The police abroad are now also studying the procedures of their German colleagues and are conducting their own tests. In Zurich, for example, the city police are responsible for removing the tar from climate activists that have been glued on. In order to proceed as gently as possible to the skin, the police, like their Berlin colleagues, prefer “vegetable oil”, as police spokeswoman Judith Hödl reports. Alcohol-based disinfectants might also work. The protection and rescue department was always involved. “In the meantime, however, we have seen that detachment is relatively easy,” says their spokesman to the Swiss magazine “Weltwoche”. In the worst case, it comes to a slight reddening or abrasion. “You don’t need an ambulance for that, that would be disproportionate.” Also helpful for putting an end to civil disobedience is: warm water with soap, acetone, a three percent hydrogen peroxide solution or nail polish remover. The roadblock then disappears as if by magic.

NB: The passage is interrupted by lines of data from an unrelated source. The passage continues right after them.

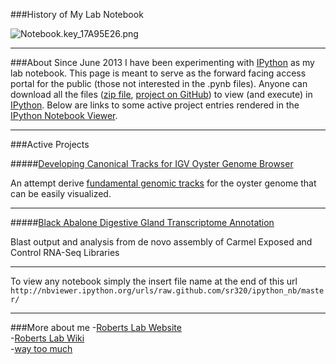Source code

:###History of My Lab Notebook


<img src="http://eagle.fish.washington.edu/cnidarian/skitch/Notebook.key_17A95E26.png" alt="Notebook.key_17A95E26.png"/>


---

###About
Since June 2013 I have been experimenting with [IPython](http://ipython.org/) as my lab notebook. This page is meant to serve as the forward facing access portal for the public (those not interested in the .pynb files). Anyone can download all the files ([zip file](https://github.com/sr320/ipython_nb/zipball/master), [project on GitHub](https://github.com/sr320/ipython_nb)) to view (and execute) in [IPython](http://ipython.org/). Below are links to some active project entries rendered in the [IPython Notebook Viewer](http://nbviewer.ipython.org/).

---

###Active Projects

#####[Developing Canonical Tracks for IGV Oyster Genome Browser](http://nbviewer.ipython.org/urls/raw.github.com/sr320/ipython_nb/master/TJGR_OysterGenome_IGV.ipynb)

An attempt derive [fundamental genomic tracks](http://nbviewer.ipython.org/urls/raw.github.com/sr320/ipython_nb/master/TJGR_OysterGenome_IGV.ipynb#qURL) for the oyster genome that can be easily visualized.   


---

#####[Black Abalone Digestive Gland Transcriptome Annotation](http://nbviewer.ipython.org/urls/raw.github.com/sr320/ipython_nb/master/BlackAb_Annot.ipynb)   

Blast output and analysis from de novo assembly of Carmel Exposed and Control RNA-Seq Libraries


---   
To view any notebook simply the insert file name at the end of this url `http://nbviewer.ipython.org/urls/raw.github.com/sr320/ipython_nb/master/`
 
--- 
###More about me
-[Roberts Lab Website](http://faculty.washington.edu/sr320/)    
-[Roberts Lab Wiki](http://genefish.wikispaces.com/)   
-[way too much](http://faculty.washington.edu/sr320/?page_id=3577)   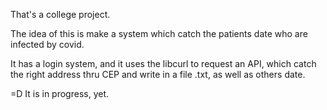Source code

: That's a college project.

The idea of ​​this is make a system which catch the patients date who are infected by covid.

It has a login system, and it uses the libcurl to request an API, which catch the right address thru CEP and write in a file .txt, as well as others date.

=D It is in progress, yet.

In Cologne, the police are watching the scene closely. The officials there have so far only had experience with chained demonstrators, for example in the neighboring Hambach Forest. The pavement of the cathedral city has so far been spared from pasting. “Toi, toi, toi – that can stay like this,” says a spokesman and, as a precaution, points out that every self-adhesive action is linked to a report of suspected coercion in road traffic and the initiation of criminal investigations.
The article “This is the solution against climate glue” comes from WirtschaftsKurier.